**TASK OBJECTIVE**
Restate all of the entries exactly, dropping any pictures they hold.
-------------------------
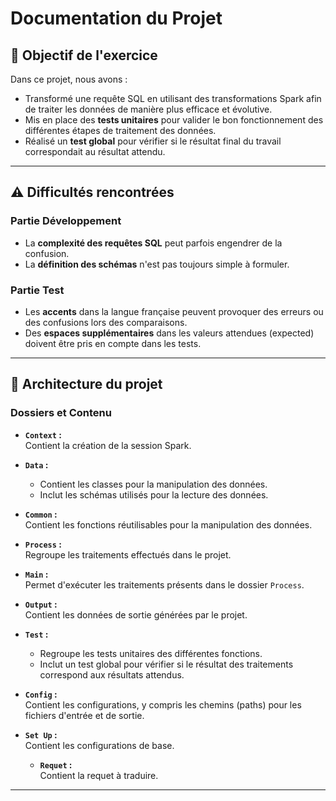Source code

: # Documentation du Projet

## 🎯 Objectif de l'exercice

Dans ce projet, nous avons :
- Transformé une requête SQL en utilisant des transformations Spark afin de traiter les données de manière plus efficace et évolutive.
- Mis en place des **tests unitaires** pour valider le bon fonctionnement des différentes étapes de traitement des données.
- Réalisé un **test global** pour vérifier si le résultat final du travail correspondait au résultat attendu.

---

## ⚠️ Difficultés rencontrées

### Partie Développement
- La **complexité des requêtes SQL** peut parfois engendrer de la confusion.
- La **définition des schémas** n'est pas toujours simple à formuler.

### Partie Test
- Les **accents** dans la langue française peuvent provoquer des erreurs ou des confusions lors des comparaisons.
- Des **espaces supplémentaires** dans les valeurs attendues (expected) doivent être pris en compte dans les tests.

---

## 📂 Architecture du projet

### Dossiers et Contenu
- **`Context` :**  
  Contient la création de la session Spark.
  
- **`Data` :**  
  - Contient les classes pour la manipulation des données.  
  - Inclut les schémas utilisés pour la lecture des données.

- **`Common` :**  
  Contient les fonctions réutilisables pour la manipulation des données.

- **`Process` :**  
  Regroupe les traitements effectués dans le projet.

- **`Main` :**  
  Permet d'exécuter les traitements présents dans le dossier `Process`.

- **`Output` :**  
  Contient les données de sortie générées par le projet.

- **`Test` :**  
  - Regroupe les tests unitaires des différentes fonctions.
  - Inclut un test global pour vérifier si le résultat des traitements correspond aux résultats attendus.

- **`Config` :**  
  Contient les configurations, y compris les chemins (paths) pour les fichiers d'entrée et de sortie.
  
- **`Set Up` :**  
  Contient les configurations de base.

  - **`Requet` :**  
  Contient la requet à traduire.
  

---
-------------------------
**SOLVED EXERCISE**
Source code

: # Documentation du Projet

## 🎯 Objectif de l'exercice

Dans ce projet, nous avons :
- Transformé une requête SQL en utilisant des transformations Spark afin de traiter les données de manière plus efficace et évolutive.
- Mis en place des **tests unitaires** pour valider le bon fonctionnement des différentes étapes de traitement des données.
- Réalisé un **test global** pour vérifier si le résultat final du travail correspondait au résultat attendu.

---

## ⚠️ Difficultés rencontrées

### Partie Développement
- La **complexité des requêtes SQL** peut parfois engendrer de la confusion.
- La **définition des schémas** n'est pas toujours simple à formuler.

### Partie Test
- Les **accents** dans la langue française peuvent provoquer des erreurs ou des confusions lors des comparaisons.
- Des **espaces supplémentaires** dans les valeurs attendues (expected) doivent être pris en compte dans les tests.

---

## 📂 Architecture du projet

### Dossiers et Contenu
- **`Context` :**  
  Contient la création de la session Spark.
  
- **`Data` :**  
  - Contient les classes pour la manipulation des données.  
  - Inclut les schémas utilisés pour la lecture des données.

- **`Common` :**  
  Contient les fonctions réutilisables pour la manipulation des données.

- **`Process` :**  
  Regroupe les traitements effectués dans le projet.

- **`Main` :**  
  Permet d'exécuter les traitements présents dans le dossier `Process`.

- **`Output` :**  
  Contient les données de sortie générées par le projet.

- **`Test` :**  
  - Regroupe les tests unitaires des différentes fonctions.
  - Inclut un test global pour vérifier si le résultat des traitements correspond aux résultats attendus.

- **`Config` :**  
  Contient les configurations, y compris les chemins (paths) pour les fichiers d'entrée et de sortie.
  
- **`Set Up` :**  
  Contient les configurations de base.

  - **`Requet` :**  
  Contient la requet à traduire.
  

---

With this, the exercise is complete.